Global banking regulators released two proposals Friday that set out how derivatives transactions should be treated under the new capital adequacy framework, known as Basel III.

The Basel Committee on Banking Supervision released two consultative papers on the treatment of derivatives-related transactions, including a proposal that aims to improve the methodology for assessing the counterparty credit risk associated with derivative transactions, and a paper outlining potential changes to the capital treatment of banks’ exposure to central counterparties (CCPs).

The paper dealing with counterparty credit risk exposures looks to improve on the risk sensitivity of the existing model by differentiating between margined and unmargined trades. It also updates supervisory factors, and reduces the scope for discretion by banks and tries to minimize undue complexity, the committee notes.

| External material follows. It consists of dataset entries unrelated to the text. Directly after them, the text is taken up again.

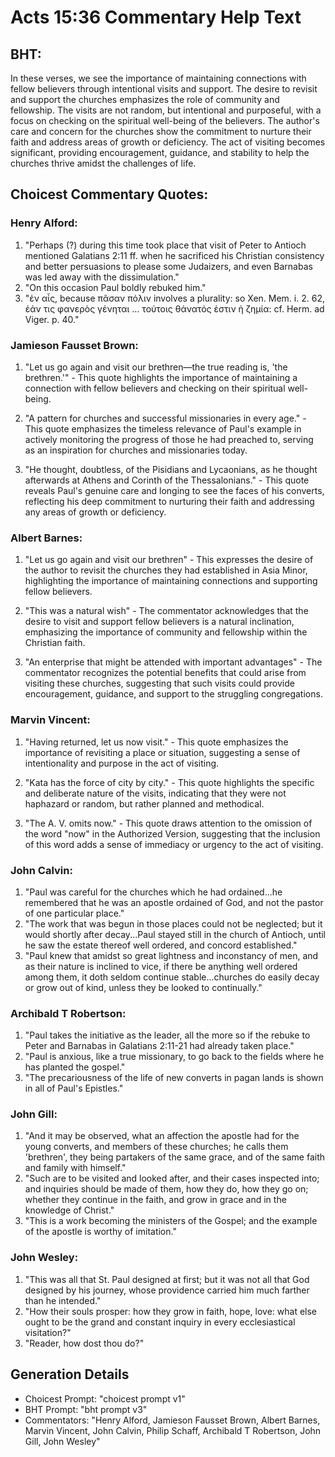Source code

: # Acts 15:36 Commentary Help Text

## BHT:
In these verses, we see the importance of maintaining connections with fellow believers through intentional visits and support. The desire to revisit and support the churches emphasizes the role of community and fellowship. The visits are not random, but intentional and purposeful, with a focus on checking on the spiritual well-being of the believers. The author's care and concern for the churches show the commitment to nurture their faith and address areas of growth or deficiency. The act of visiting becomes significant, providing encouragement, guidance, and stability to help the churches thrive amidst the challenges of life.

## Choicest Commentary Quotes:
### Henry Alford:
1. "Perhaps (?) during this time took place that visit of Peter to Antioch mentioned Galatians 2:11 ff. when he sacrificed his Christian consistency and better persuasions to please some Judaizers, and even Barnabas was led away with the dissimulation."
2. "On this occasion Paul boldly rebuked him."
3. "ἐν αἷς, because πᾶσαν πόλιν involves a plurality: so Xen. Mem. i. 2. 62, ἐάν τις φανερὸς γένηται … τούτοις θάνατός ἐστιν ἡ ζημία: cf. Herm. ad Viger. p. 40."

### Jamieson Fausset Brown:
1. "Let us go again and visit our brethren—the true reading is, 'the brethren.'" - This quote highlights the importance of maintaining a connection with fellow believers and checking on their spiritual well-being.

2. "A pattern for churches and successful missionaries in every age." - This quote emphasizes the timeless relevance of Paul's example in actively monitoring the progress of those he had preached to, serving as an inspiration for churches and missionaries today.

3. "He thought, doubtless, of the Pisidians and Lycaonians, as he thought afterwards at Athens and Corinth of the Thessalonians." - This quote reveals Paul's genuine care and longing to see the faces of his converts, reflecting his deep commitment to nurturing their faith and addressing any areas of growth or deficiency.

### Albert Barnes:
1. "Let us go again and visit our brethren" - This expresses the desire of the author to revisit the churches they had established in Asia Minor, highlighting the importance of maintaining connections and supporting fellow believers.

2. "This was a natural wish" - The commentator acknowledges that the desire to visit and support fellow believers is a natural inclination, emphasizing the importance of community and fellowship within the Christian faith.

3. "An enterprise that might be attended with important advantages" - The commentator recognizes the potential benefits that could arise from visiting these churches, suggesting that such visits could provide encouragement, guidance, and support to the struggling congregations.

### Marvin Vincent:
1. "Having returned, let us now visit." - This quote emphasizes the importance of revisiting a place or situation, suggesting a sense of intentionality and purpose in the act of visiting.

2. "Kata has the force of city by city." - This quote highlights the specific and deliberate nature of the visits, indicating that they were not haphazard or random, but rather planned and methodical.

3. "The A. V. omits now." - This quote draws attention to the omission of the word "now" in the Authorized Version, suggesting that the inclusion of this word adds a sense of immediacy or urgency to the act of visiting.

### John Calvin:
1. "Paul was careful for the churches which he had ordained...he remembered that he was an apostle ordained of God, and not the pastor of one particular place."
2. "The work that was begun in those places could not be neglected; but it would shortly after decay...Paul stayed still in the church of Antioch, until he saw the estate thereof well ordered, and concord established."
3. "Paul knew that amidst so great lightness and inconstancy of men, and as their nature is inclined to vice, if there be anything well ordered among them, it doth seldom continue stable...churches do easily decay or grow out of kind, unless they be looked to continually."

### Archibald T Robertson:
1. "Paul takes the initiative as the leader, all the more so if the rebuke to Peter and Barnabas in Galatians 2:11-21 had already taken place."
2. "Paul is anxious, like a true missionary, to go back to the fields where he has planted the gospel."
3. "The precariousness of the life of new converts in pagan lands is shown in all of Paul's Epistles."

### John Gill:
1. "And it may be observed, what an affection the apostle had for the young converts, and members of these churches; he calls them 'brethren', they being partakers of the same grace, and of the same faith and family with himself."
2. "Such are to be visited and looked after, and their cases inspected into; and inquiries should be made of them, how they do, how they go on; whether they continue in the faith, and grow in grace and in the knowledge of Christ."
3. "This is a work becoming the ministers of the Gospel; and the example of the apostle is worthy of imitation."

### John Wesley:
1. "This was all that St. Paul designed at first; but it was not all that God designed by his journey, whose providence carried him much farther than he intended."
2. "How their souls prosper: how they grow in faith, hope, love: what else ought to be the grand and constant inquiry in every ecclesiastical visitation?"
3. "Reader, how dost thou do?"


## Generation Details
- Choicest Prompt: "choicest prompt v1"
- BHT Prompt: "bht prompt v3"
- Commentators: "Henry Alford, Jamieson Fausset Brown, Albert Barnes, Marvin Vincent, John Calvin, Philip Schaff, Archibald T Robertson, John Gill, John Wesley"
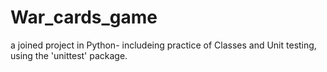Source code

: # War_cards_game
a joined project in Python- includeing practice of Classes and Unit testing, using the 'unittest' package.
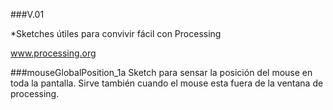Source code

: ###V.01

*Sketches útiles para convivir fácil con Processing

www.processing.org

###mouseGlobalPosition_1a
Sketch para sensar la posición del mouse en toda la pantalla. Sirve también cuando el mouse esta fuera de la ventana de processing.

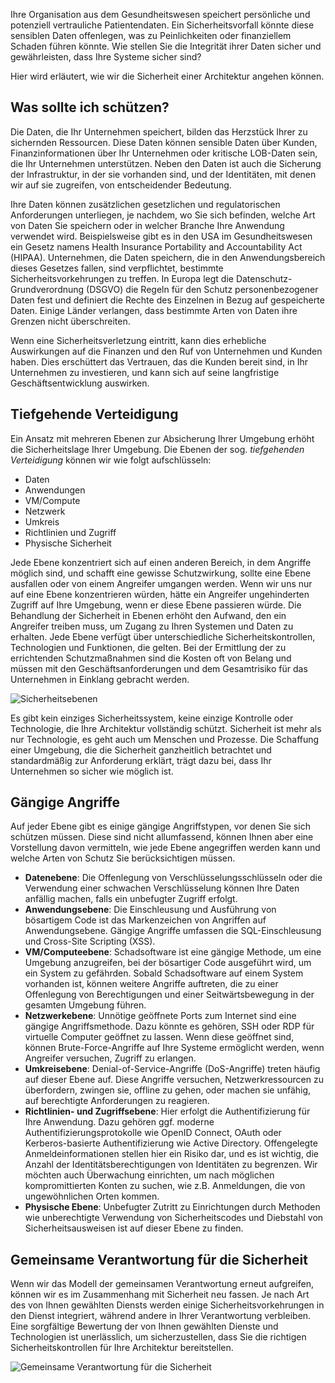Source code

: Ihre Organisation aus dem Gesundheitswesen speichert persönliche und potenziell vertrauliche Patientendaten. Ein Sicherheitsvorfall könnte diese sensiblen Daten offenlegen, was zu Peinlichkeiten oder finanziellem Schaden führen könnte. Wie stellen Sie die Integrität ihrer Daten sicher und gewährleisten, dass Ihre Systeme sicher sind? 

Hier wird erläutert, wie wir die Sicherheit einer Architektur angehen können.

## <a name="what-should-i-protect"></a>Was sollte ich schützen?

Die Daten, die Ihr Unternehmen speichert, bilden das Herzstück Ihrer zu sichernden Ressourcen. Diese Daten können sensible Daten über Kunden, Finanzinformationen über Ihr Unternehmen oder kritische LOB-Daten sein, die Ihr Unternehmen unterstützen. Neben den Daten ist auch die Sicherung der Infrastruktur, in der sie vorhanden sind, und der Identitäten, mit denen wir auf sie zugreifen, von entscheidender Bedeutung.

Ihre Daten können zusätzlichen gesetzlichen und regulatorischen Anforderungen unterliegen, je nachdem, wo Sie sich befinden, welche Art von Daten Sie speichern oder in welcher Branche Ihre Anwendung verwendet wird. Beispielsweise gibt es in den USA im Gesundheitswesen ein Gesetz namens Health Insurance Portability and Accountability Act (HIPAA). Unternehmen, die Daten speichern, die in den Anwendungsbereich dieses Gesetzes fallen, sind verpflichtet, bestimmte Sicherheitsvorkehrungen zu treffen. In Europa legt die Datenschutz-Grundverordnung (DSGVO) die Regeln für den Schutz personenbezogener Daten fest und definiert die Rechte des Einzelnen in Bezug auf gespeicherte Daten. Einige Länder verlangen, dass bestimmte Arten von Daten ihre Grenzen nicht überschreiten.

Wenn eine Sicherheitsverletzung eintritt, kann dies erhebliche Auswirkungen auf die Finanzen und den Ruf von Unternehmen und Kunden haben. Dies erschüttert das Vertrauen, das die Kunden bereit sind, in Ihr Unternehmen zu investieren, und kann sich auf seine langfristige Geschäftsentwicklung auswirken.

## <a name="defense-in-depth"></a>Tiefgehende Verteidigung

Ein Ansatz mit mehreren Ebenen zur Absicherung Ihrer Umgebung erhöht die Sicherheitslage Ihrer Umgebung. Die Ebenen der sog. _tiefgehenden Verteidigung_ können wir wie folgt aufschlüsseln:

* Daten
* Anwendungen
* VM/Compute
* Netzwerk
* Umkreis
* Richtlinien und Zugriff
* Physische Sicherheit

Jede Ebene konzentriert sich auf einen anderen Bereich, in dem Angriffe möglich sind, und schafft eine gewisse Schutzwirkung, sollte eine Ebene ausfallen oder von einem Angreifer umgangen werden. Wenn wir uns nur auf eine Ebene konzentrieren würden, hätte ein Angreifer ungehinderten Zugriff auf Ihre Umgebung, wenn er diese Ebene passieren würde. Die Behandlung der Sicherheit in Ebenen erhöht den Aufwand, den ein Angreifer treiben muss, um Zugang zu Ihren Systemen und Daten zu erhalten. Jede Ebene verfügt über unterschiedliche Sicherheitskontrollen, Technologien und Funktionen, die gelten. Bei der Ermittlung der zu errichtenden Schutzmaßnahmen sind die Kosten oft von Belang und müssen mit den Geschäftsanforderungen und dem Gesamtrisiko für das Unternehmen in Einklang gebracht werden.

![Sicherheitsebenen](../media-draft/security-layers.png)

Es gibt kein einziges Sicherheitssystem, keine einzige Kontrolle oder Technologie, die Ihre Architektur vollständig schützt. Sicherheit ist mehr als nur Technologie, es geht auch um Menschen und Prozesse. Die Schaffung einer Umgebung, die die Sicherheit ganzheitlich betrachtet und standardmäßig zur Anforderung erklärt, trägt dazu bei, dass Ihr Unternehmen so sicher wie möglich ist.

## <a name="common-attacks"></a>Gängige Angriffe

Auf jeder Ebene gibt es einige gängige Angriffstypen, vor denen Sie sich schützen müssen. Diese sind nicht allumfassend, können Ihnen aber eine Vorstellung davon vermitteln, wie jede Ebene angegriffen werden kann und welche Arten von Schutz Sie berücksichtigen müssen.

* **Datenebene**: Die Offenlegung von Verschlüsselungsschlüsseln oder die Verwendung einer schwachen Verschlüsselung können Ihre Daten anfällig machen, falls ein unbefugter Zugriff erfolgt.
* **Anwendungsebene**: Die Einschleusung und Ausführung von bösartigem Code ist das Markenzeichen von Angriffen auf Anwendungsebene. Gängige Angriffe umfassen die SQL-Einschleusung und Cross-Site Scripting (XSS).
* **VM/Computeebene**: Schadsoftware ist eine gängige Methode, um eine Umgebung anzugreifen, bei der bösartiger Code ausgeführt wird, um ein System zu gefährden. Sobald Schadsoftware auf einem System vorhanden ist, können weitere Angriffe auftreten, die zu einer Offenlegung von Berechtigungen und einer Seitwärtsbewegung in der gesamten Umgebung führen.
* **Netzwerkebene**: Unnötige geöffnete Ports zum Internet sind eine gängige Angriffsmethode. Dazu könnte es gehören, SSH oder RDP für virtuelle Computer geöffnet zu lassen. Wenn diese geöffnet sind, können Brute-Force-Angriffe auf Ihre Systeme ermöglicht werden, wenn Angreifer versuchen, Zugriff zu erlangen.
* **Umkreisebene**: Denial-of-Service-Angriffe (DoS-Angriffe) treten häufig auf dieser Ebene auf. Diese Angriffe versuchen, Netzwerkressourcen zu überfordern, zwingen sie, offline zu gehen, oder machen sie unfähig, auf berechtigte Anforderungen zu reagieren.
* **Richtlinien- und Zugriffsebene**: Hier erfolgt die Authentifizierung für Ihre Anwendung. Dazu gehören ggf. moderne Authentifizierungsprotokolle wie OpenID Connect, OAuth oder Kerberos-basierte Authentifizierung wie Active Directory. Offengelegte Anmeldeinformationen stellen hier ein Risiko dar, und es ist wichtig, die Anzahl der Identitätsberechtigungen von Identitäten zu begrenzen. Wir möchten auch Überwachung einrichten, um nach möglichen kompromittierten Konten zu suchen, wie z.B. Anmeldungen, die von ungewöhnlichen Orten kommen.
* **Physische Ebene**: Unbefugter Zutritt zu Einrichtungen durch Methoden wie unberechtigte Verwendung von Sicherheitscodes und Diebstahl von Sicherheitsausweisen ist auf dieser Ebene zu finden.

## <a name="shared-security-responsibility"></a>Gemeinsame Verantwortung für die Sicherheit

Wenn wir das Modell der gemeinsamen Verantwortung erneut aufgreifen, können wir es im Zusammenhang mit Sicherheit neu fassen. Je nach Art des von Ihnen gewählten Diensts werden einige Sicherheitsvorkehrungen in den Dienst integriert, während andere in Ihrer Verantwortung verbleiben. Eine sorgfältige Bewertung der von Ihnen gewählten Dienste und Technologien ist unerlässlich, um sicherzustellen, dass Sie die richtigen Sicherheitskontrollen für Ihre Architektur bereitstellen.

![Gemeinsame Verantwortung für die Sicherheit](../media-draft/shared_responsibilities.png)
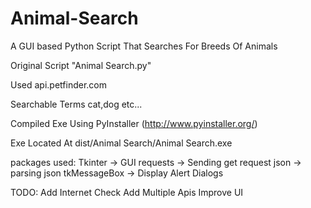 # Animal-Search
A GUI based Python Script That Searches For Breeds Of Animals

Original Script "Animal Search.py"

Used api.petfinder.com

Searchable Terms cat,dog etc...

Compiled Exe Using PyInstaller (http://www.pyinstaller.org/)

Exe Located At dist/Animal Search/Animal Search.exe

packages used:
Tkinter -> GUI 
requests -> Sending get request
json -> parsing json
tkMessageBox -> Display Alert Dialogs 

TODO:
Add Internet Check
Add Multiple Apis
Improve UI
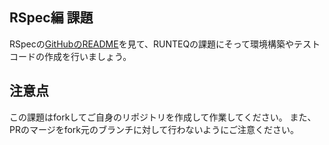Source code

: ## RSpec編 課題

RSpecの[GitHubのREADME](https://github.com/rspec/rspec-rails)を見て、RUNTEQの課題にそって環境構築やテストコードの作成を行いましょう。

## 注意点

この課題はforkしてご自身のリポジトリを作成して作業してください。
また、PRのマージをfork元のブランチに対して行わないようにご注意ください。
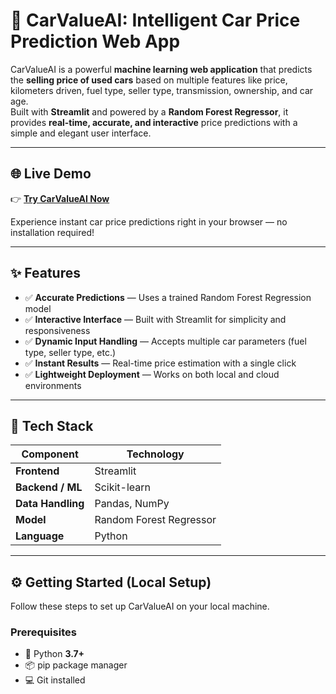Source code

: # 🚗 **CarValueAI: Intelligent Car Price Prediction Web App**

CarValueAI is a powerful **machine learning web application** that predicts the **selling price of used cars** based on multiple features like price, kilometers driven, fuel type, seller type, transmission, ownership, and car age.  
Built with **Streamlit** and powered by a **Random Forest Regressor**, it provides **real-time, accurate, and interactive** price predictions with a simple and elegant user interface.

---

## 🌐 **Live Demo**
👉 [**Try CarValueAI Now**](https://car-value-ai.streamlit.app/)  

Experience instant car price predictions right in your browser — no installation required!

---

## ✨ **Features**

- ✅ **Accurate Predictions** — Uses a trained Random Forest Regression model  
- ✅ **Interactive Interface** — Built with Streamlit for simplicity and responsiveness  
- ✅ **Dynamic Input Handling** — Accepts multiple car parameters (fuel type, seller type, etc.)  
- ✅ **Instant Results** — Real-time price estimation with a single click  
- ✅ **Lightweight Deployment** — Works on both local and cloud environments  

---

## 🧰 **Tech Stack**

| Component | Technology |
|------------|-------------|
| **Frontend** | Streamlit |
| **Backend / ML** | Scikit-learn |
| **Data Handling** | Pandas, NumPy |
| **Model** | Random Forest Regressor |
| **Language** | Python |

---

## ⚙️ **Getting Started (Local Setup)**

Follow these steps to set up CarValueAI on your local machine.

### **Prerequisites**
- 🐍 Python **3.7+**
- 📦 pip package manager
- 💻 Git installed


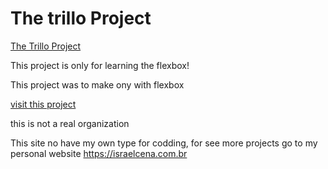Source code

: # The trillo Project

[The Trillo Project](./trillo.png)

This project is only for learning the flexbox!

This project was to make ony with flexbox

[visit this project](https://musing-lovelace-93fb14.netlify.app/)

this is not a real organization

This site no have my own type for codding, for see more projects go to my personal website
https://israelcena.com.br
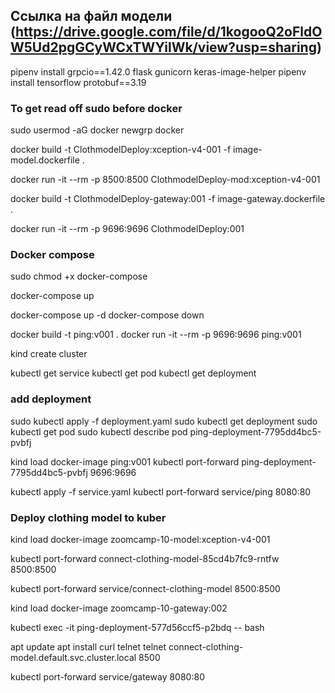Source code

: 
## Ссылка на файл модели (https://drive.google.com/file/d/1kogooQ2oFldOW5Ud2pgGCyWCxTWYilWk/view?usp=sharing)


pipenv install grpcio==1.42.0 flask gunicorn keras-image-helper
pipenv install tensorflow protobuf==3.19


### To get read off sudo before docker 
sudo usermod -aG docker <your-username>
newgrp docker


docker build -t ClothmodelDeploy:xception-v4-001 -f image-model.dockerfile .

docker run -it --rm -p 8500:8500 ClothmodelDeploy-mod:xception-v4-001

docker build -t ClothmodelDeploy-gateway:001 -f image-gateway.dockerfile .

docker run -it --rm -p 9696:9696 ClothmodelDeploy:001


### Docker compose

sudo chmod +x docker-compose

docker-compose up

docker-compose up -d
docker-compose down

docker build -t ping:v001 .
docker run -it --rm -p 9696:9696 ping:v001

kind create cluster

kubectl get service
kubectl get pod
kubectl get deployment

### add deployment
sudo kubectl apply -f deployment.yaml
sudo kubectl get deployment
sudo kubectl get pod
sudo kubectl describe pod ping-deployment-7795dd4bc5-pvbfj

kind load docker-image ping:v001
kubectl port-forward ping-deployment-7795dd4bc5-pvbfj 9696:9696

kubectl apply -f service.yaml
kubectl port-forward service/ping 8080:80

### Deploy clothing model to kuber

kind load docker-image zoomcamp-10-model:xception-v4-001

kubectl port-forward connect-clothing-model-85cd4b7fc9-rntfw 8500:8500

kubectl port-forward service/connect-clothing-model 8500:8500

kind load docker-image zoomcamp-10-gateway:002

kubectl exec -it ping-deployment-577d56ccf5-p2bdq -- bash

apt update
apt install curl telnet 
telnet connect-clothing-model.default.svc.cluster.local 8500

kubectl port-forward service/gateway 8080:80
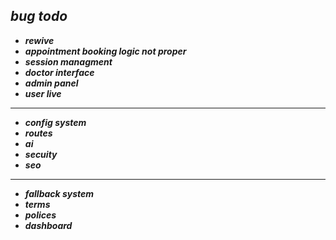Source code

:## ***bug todo***
- ***rewive***
- ***appointment booking logic not proper*** 
- ***session managment***
- ***doctor interface*** 
- ***admin panel*** 
- ***user live*** 
***
- ***config system*** 
- ***routes***
- ***ai***
- ***secuity*** 
- ***seo*** 
***
- ***fallback system***
- ***terms*** 
- ***polices*** 
- ***dashboard***
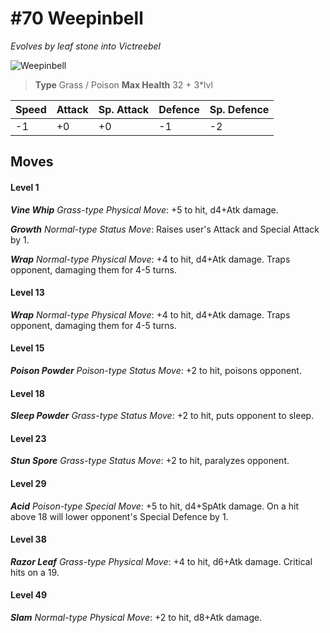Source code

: # #70 Weepinbell
*Evolves by leaf stone into Victreebel*

![Weepinbell](https://img.pokemondb.net/sprites/home/normal/1x/weepinbell.png)

> **Type** Grass / Poison
> **Max Health** 32 + 3\*lvl

| Speed | Attack | Sp. Attack | Defence | Sp. Defence |
| ----- | ------ | ---------- | ------- | ----------- |
| -1 | +0 | +0 | -1 | -2 |

## Moves
#### Level 1

***Vine Whip** Grass-type Physical Move*: +5 to hit, d4+Atk damage. 

***Growth** Normal-type Status Move*: Raises user's Attack and Special Attack by 1.

***Wrap** Normal-type Physical Move*: +4 to hit, d4+Atk damage. Traps opponent, damaging them for 4-5 turns.
#### Level 13

***Wrap** Normal-type Physical Move*: +4 to hit, d4+Atk damage. Traps opponent, damaging them for 4-5 turns.
#### Level 15

***Poison Powder** Poison-type Status Move*: +2 to hit, poisons opponent.
#### Level 18

***Sleep Powder** Grass-type Status Move*: +2 to hit, puts opponent to sleep.
#### Level 23

***Stun Spore** Grass-type Status Move*: +2 to hit, paralyzes opponent.
#### Level 29

***Acid** Poison-type Special Move*: +5 to hit, d4+SpAtk damage. On a hit above 18 will lower opponent's Special Defence by 1.
#### Level 38

***Razor Leaf** Grass-type Physical Move*: +4 to hit, d6+Atk damage. Critical hits on a 19.
#### Level 49

***Slam** Normal-type Physical Move*: +2 to hit, d8+Atk damage.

The other paper, which has been developed along with the Committee on Payment and Settlement Systems (CPSS) and the International Organization of Securities Commissions (IOSCO), is designed to replace the interim treatment for bank exposures to CCPs that was issued by the Basel Committee in July 2012.

“The proposed changes to the interim standard seek to establish a capital treatment that ensures banks’ exposures to central counterparties are adequately capitalized, while also preserving incentives for central clearing,” it says, adding that it also aims to fix the fact that the interim rules could lead to instances of very little capital being held against exposures to some CCPs, and potentially in certain cases, to capital charges that are higher than for non-centrally-cleared transactions.

Stefan Ingves, chairman of the Basel Committee and governor of Sveriges Riksbank, said “these two proposals continue the committee’s work to finalize the post-crisis overhaul of the capital framework, as well as contributing to broader G20 efforts to encourage central clearing and so improve the resilience of derivatives markets.”

Comments on the proposals are due by September 27.